Heather Smith: Excellent. I love that you used that phrase, distilling the knowledge. I had LinkedIn described to me as it’s a business newspaper for people who you’re connected with in the business world. I should be… They came to me in the early days when they launched in Australia and they said, you should be able to go there and see Facebook for business there, see what your friends are doing and as you’re saying, distilling their knowledge. You’ve done a great job of it. 10,000 hits. I do understand that putting the document up there improves… You have algorithm… It works for their algorithms so it actually surfaces better in people’s newsfeed by having that PDF type of document.
Brad Ewin: Yes. I mean, LinkedIn algorithm, it’s funny that you bring that up. It’s something that has been on my mind periodically. I try not to let it get in my head too much. Anyone out there that’s trying to up their LinkedIn game off the back of this conversation, it’s something I think you can do your head in over. You’ve got to take a healthy amount of interest in it. I think a healthy amount is less than you think it is.
Heather Smith: Absolutely. I think the thing is, you look at the return on engagement. For you you had 10,000 views, but if you can put something out there and it does what you wanted it to do, which maybe that’s connecting you with the right person to take you on the next step in your journey or build that brand as you need it, then that’s great. It doesn’t necessarily have to be huge numbers and it can… I put up some interesting posts and people just email me and they just send me these really lovely emails and that can be really nice for me.
10 tips to write better content
Heather Smith: Can we touch on… You talked about the very first one. We’ll say that as the famous 10 tips to write better content. I don’t know if you have that in front of you, but I do recommend our listeners go and have a look at that. Could we have a talk about that in terms of what your tips are for people to write better content?
Brad Ewin: Yes, sure. I do have it in front of me because although I deeply believe in these tips, it’s hard to summon them all to mind at once.
Heather Smith: No, absolutely. I don’t expect you to go through all of them, but maybe you can just touch on some that you feel that would benefit people talking on so they can get a flavour of what it is.
Brad Ewin: Yes, definitely. I think I can touch on all of them really quickly because I think they’re all quite valuable. They’re all… I mean the reason why it was those 10 was because I did an internal presentation at GoCardless a little while ago. These tips… It was sort of sharing my knowledge about content writing with the rest of the marketing team and these tips surfaced there. It was after that presentation where I looked back at the material that I’ve written. I thought, Oh, there’s actually 10 really clear tips in here as to how you can produce content better. That’s how it ended up in this little document here.
Heather Smith: To that, can I just jump in and say for people who are listening in, you did a presentation, you might’ve got a SlideShare presentation out of that. You then jumped on LinkedIn and you got 10,000 views out of that and now you’re here on a podcast. I’m sure there’s going to be some other things that are going to come out of it as well. It’s perfectly okay to recycle and repurpose content as many times as you need to into different formats. Sometimes we’re saying the same thing, but just reshaping it as you did for the different mediums.
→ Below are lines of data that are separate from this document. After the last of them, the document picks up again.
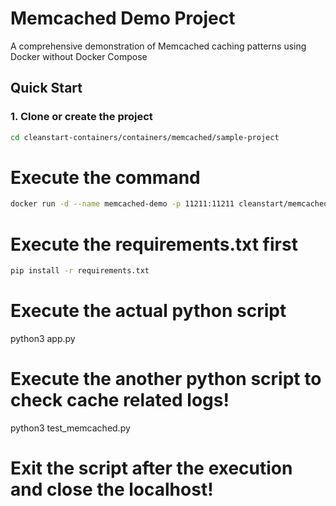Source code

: # Memcached Demo Project

A comprehensive demonstration of Memcached caching patterns using Docker without Docker Compose

## Quick Start

### 1. Clone or create the project
```bash
cd cleanstart-containers/containers/memcached/sample-project
```

# Execute the command
```bash
docker run -d --name memcached-demo -p 11211:11211 cleanstart/memcached:latest-dev memcached -m 128 -p 11211 -u memcache -l 0.0.0.0 -vv
```

# Execute the requirements.txt first 
```bash
pip install -r requirements.txt
```
# Execute the actual python script
python3 app.py

# Execute the another python script to check cache related logs!
python3 test_memcached.py

# Exit the script after the execution and close the localhost!

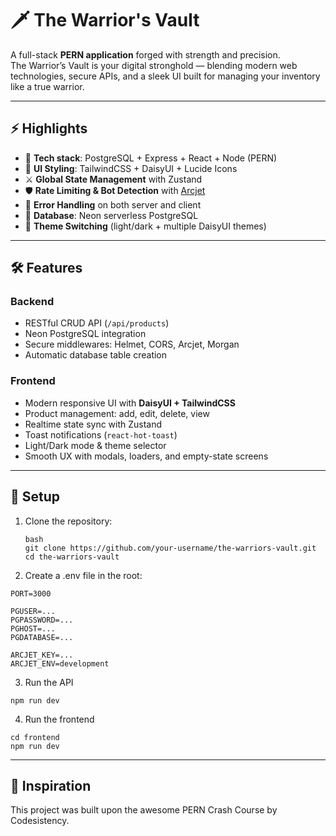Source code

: # 🗡️ The Warrior's Vault

A full-stack **PERN application** forged with strength and precision.  
The Warrior’s Vault is your digital stronghold — blending modern web technologies, secure APIs, and a sleek UI built for managing your inventory like a true warrior.  

---

## ⚡ Highlights

- 🌟 **Tech stack**: PostgreSQL + Express + React + Node (PERN)  
- 🎨 **UI Styling**: TailwindCSS + DaisyUI + Lucide Icons  
- ⚔️ **Global State Management** with Zustand  
- 🛡️ **Rate Limiting & Bot Detection** with [Arcjet](https://arcjet.com/)  
- 🐞 **Error Handling** on both server and client  
- 💾 **Database**: Neon serverless PostgreSQL  
- 🎨 **Theme Switching** (light/dark + multiple DaisyUI themes)  

---

## 🛠️ Features

### Backend
- RESTful CRUD API (`/api/products`)  
- Neon PostgreSQL integration  
- Secure middlewares: Helmet, CORS, Arcjet, Morgan  
- Automatic database table creation  

### Frontend
- Modern responsive UI with **DaisyUI + TailwindCSS**  
- Product management: add, edit, delete, view  
- Realtime state sync with Zustand  
- Toast notifications (`react-hot-toast`)  
- Light/Dark mode & theme selector  
- Smooth UX with modals, loaders, and empty-state screens  

---

## 🔧 Setup

1. Clone the repository:
   ```
   bash
   git clone https://github.com/your-username/the-warriors-vault.git
   cd the-warriors-vault
   ```

2. Create a .env file in the root:
  ```
  PORT=3000
  
  PGUSER=...
  PGPASSWORD=...
  PGHOST=...
  PGDATABASE=...
  
  ARCJET_KEY=...
  ARCJET_ENV=development
  ```

3. Run the API
  ```
  npm run dev
  ```

4. Run the frontend
  ```
  cd frontend
  npm run dev
  ```

---

## 📜 Inspiration
This project was built upon the awesome PERN Crash Course by Codesistency.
Brad Ewin: Yes, I agree with that. If we can just jump on that topic for a quick moment. I think with recycling content it’s very easy to get caught in this negative mindset of, “Oh, I’ve already released this. People don’t want to really this.” We’re saying the same things over and over. I mean honestly, you are going to see your stuff and you’re going to think about your stuff way more than anyone else ever is.
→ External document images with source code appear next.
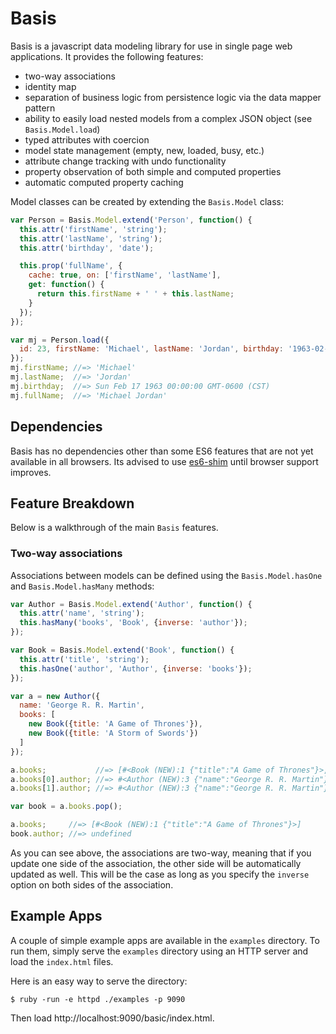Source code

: # Basis

Basis is a javascript data modeling library for use in single page web applications. It provides
the following features:

* two-way associations
* identity map
* separation of business logic from persistence logic via the data mapper pattern
* ability to easily load nested models from a complex JSON object (see `Basis.Model.load`)
* typed attributes with coercion
* model state management (empty, new, loaded, busy, etc.)
* attribute change tracking with undo functionality
* property observation of both simple and computed properties
* automatic computed property caching

Model classes can be created by extending the `Basis.Model` class:

```javascript
var Person = Basis.Model.extend('Person', function() {
  this.attr('firstName', 'string');
  this.attr('lastName', 'string');
  this.attr('birthday', 'date');

  this.prop('fullName', {
    cache: true, on: ['firstName', 'lastName'],
    get: function() {
      return this.firstName + ' ' + this.lastName;
    }
  });
});

var mj = Person.load({
  id: 23, firstName: 'Michael', lastName: 'Jordan', birthday: '1963-02-17'
});
mj.firstName; //=> 'Michael'
mj.lastName;  //=> 'Jordan'
mj.birthday;  //=> Sun Feb 17 1963 00:00:00 GMT-0600 (CST)
mj.fullName;  //=> 'Michael Jordan'
```

## Dependencies

Basis has no dependencies other than some ES6 features that are not yet available in all browsers.
Its advised to use [es6-shim](https://github.com/paulmillr/es6-shim/) until browser support
improves.

## Feature Breakdown

Below is a walkthrough of the main `Basis` features.

### Two-way associations

Associations between models can be defined using the `Basis.Model.hasOne` and `Basis.Model.hasMany`
methods:

```javascript
var Author = Basis.Model.extend('Author', function() {
  this.attr('name', 'string');
  this.hasMany('books', 'Book', {inverse: 'author'});
});

var Book = Basis.Model.extend('Book', function() {
  this.attr('title', 'string');
  this.hasOne('author', 'Author', {inverse: 'books'});
});

var a = new Author({
  name: 'George R. R. Martin',
  books: [
    new Book({title: 'A Game of Thrones'}),
    new Book({title: 'A Storm of Swords'})
  ]
});

a.books;           //=> [#<Book (NEW):1 {"title":"A Game of Thrones"}>, #<Book (NEW):2 {"title":"A Storm of Swords"}>]
a.books[0].author; //=> #<Author (NEW):3 {"name":"George R. R. Martin"}>
a.books[1].author; //=> #<Author (NEW):3 {"name":"George R. R. Martin"}>

var book = a.books.pop();

a.books;     //=> [#<Book (NEW):1 {"title":"A Game of Thrones"}>]
book.author; //=> undefined
```

As you can see above, the associations are two-way, meaning that if you update one side of the
association, the other side will be automatically updated as well. This will be the case as long
as you specify the `inverse` option on both sides of the association.

## Example Apps

A couple of simple example apps are available in the `examples` directory. To run them, simply serve
the `examples` directory using an HTTP server and load the `index.html` files.

Here is an easy way to serve the directory:

```
$ ruby -run -e httpd ./examples -p 9090
```

Then load http://localhost:9090/basic/index.html.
Brad Ewin: People need to see something X number of times before they actually really internalise the information. I think the rule of thumb is people need to see something seven times to before-
Heather Smith: Yes, absolutely.
Brad Ewin: I don’t know, that comes from somewhere. I think recycling content is absolutely fine. If you’ve created something that you really believe in and you think is quite valuable, don’t be afraid to reuse it. I mean don’t just spam it out there in the same meeting over and over again, but by all means transfer it across the different mediums because people learn better in different ways. They might be better to share to different segments of your audience.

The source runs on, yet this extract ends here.